Human mutations in high-confidence Tourette disorder genes affect sensorimotor behavior, reward learning, and striatal dopamine in mice

Cara Nasello #  1   2 Lauren A Poppi #  1   2   3 Junbing Wu #  2   3 Tess F Kowalski  2   3 Joshua K Thackray  1   2 Riley Wang  1   2 Angelina Persaud  2   3 Mariam Mahboob  4 Sherry Lin  5 Rodna Spaseska  1 C K Johnson  1 Derek Gordon  1 Fadel Tissir  6   7 Gary A Heiman #  1 Jay A Tischfield #  1 Miriam Bocarsly  4 Max A Tischfield #  2   3
Affiliations

Human mutations in high-confidence Tourette disorder genes affect sensorimotor behavior, reward learning, and striatal dopamine in mice

Cara Nasello et al. Proc Natl Acad Sci U S A. .

Abstract

Tourette disorder (TD) is poorly understood, despite affecting 1/160 children. A lack of animal models possessing construct, face, and predictive validity hinders progress in the field. We used CRISPR/Cas9 genome editing to generate mice with mutations orthologous to human de novo variants in two high-confidence Tourette genes, CELSR3 and WWC1. Mice with human mutations in Celsr3 and Wwc1 exhibit cognitive and/or sensorimotor behavioral phenotypes consistent with TD. Sensorimotor gating deficits, as measured by acoustic prepulse inhibition, occur in both male and female Celsr3 TD models.

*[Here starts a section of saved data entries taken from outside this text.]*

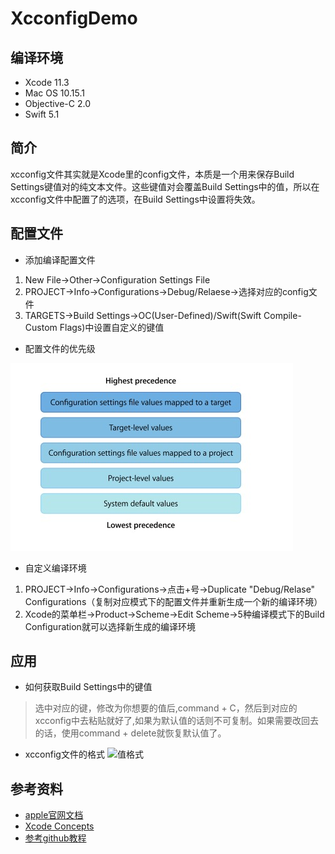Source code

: # XcconfigDemo

## 编译环境

* Xcode 11.3
* Mac OS 10.15.1
* Objective-C 2.0
* Swift 5.1

## 简介

xcconfig文件其实就是Xcode里的config文件，本质是一个用来保存Build Settings键值对的纯文本文件。这些键值对会覆盖Build Settings中的值，所以在xcconfig文件中配置了的选项，在Build Settings中设置将失效。

## 配置文件

* 添加编译配置文件

1. New File->Other->Configuration Settings File
2. PROJECT->Info->Configurations->Debug/Relaese->选择对应的config文件
3. TARGETS->Build Settings->OC(User-Defined)/Swift(Swift Compile-Custom Flags)中设置自定义的键值

* 配置文件的优先级

![层次结构](https://github.com/wenjiehe/XcconfigDemo/blob/master/XcconfigDemo/优先级层次结构.jpg)

* 自定义编译环境

1. PROJECT->Info->Configurations->点击+号->Duplicate "Debug/Relase" Configurations（复制对应模式下的配置文件并重新生成一个新的编译环境）
2. Xcode的菜单栏->Product->Scheme->Edit Scheme->5种编译模式下的Build Configuration就可以选择新生成的编译环境

## 应用

* 如何获取Build Settings中的键值
> 选中对应的键，修改为你想要的值后,command + C，然后到对应的xcconfig中去粘贴就好了,如果为默认值的话则不可复制。如果需要改回去的话，使用command + delete就恢复默认值了。

* xcconfig文件的格式
![值格式]()

## 参考资料

* [apple官网文档](https://help.apple.com/xcode/#/dev745c5c974)
* [Xcode Concepts](https://developer.apple.com/library/archive/featuredarticles/XcodeConcepts/Concept-Targets.html)
* [参考github教程](https://github.com/jspahrsummers/xcconfigs)
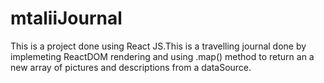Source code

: # mtaliiJournal
This is a project done using React JS.This is a travelling journal done by implemeting ReactDOM rendering and using .map() method to return an a new array of pictures and descriptions from a dataSource.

Wwc1 mice show reduced prepulse inhibition only in females. Repetitive motor behaviors, common to Celsr3 mice and more pronounced in females, include vertical rearing and grooming. Sensorimotor gating deficits and rearing are attenuated by aripiprazole, a partial agonist at dopamine type II receptors. Unsupervised machine learning reveals numerous changes to spontaneous motor behavior and less predictable patterns of movement. Continuous fixed-ratio reinforcement shows that Celsr3 TD mice have enhanced motor responding and reward learning. Electrically evoked striatal dopamine release, tested in one model, is greater. Brain development is otherwise grossly normal without signs of striatal interneuron loss. Altogether, mice expressing human mutations in high-confidence TD genes exhibit face and predictive validity. Reduced prepulse inhibition and repetitive motor behaviors are core behavioral phenotypes and are responsive to aripiprazole. Enhanced reward learning and motor responding occur alongside greater evoked dopamine release. Phenotypes can also vary by sex and show stronger affection in females, an unexpected finding considering males are more frequently affected in TD.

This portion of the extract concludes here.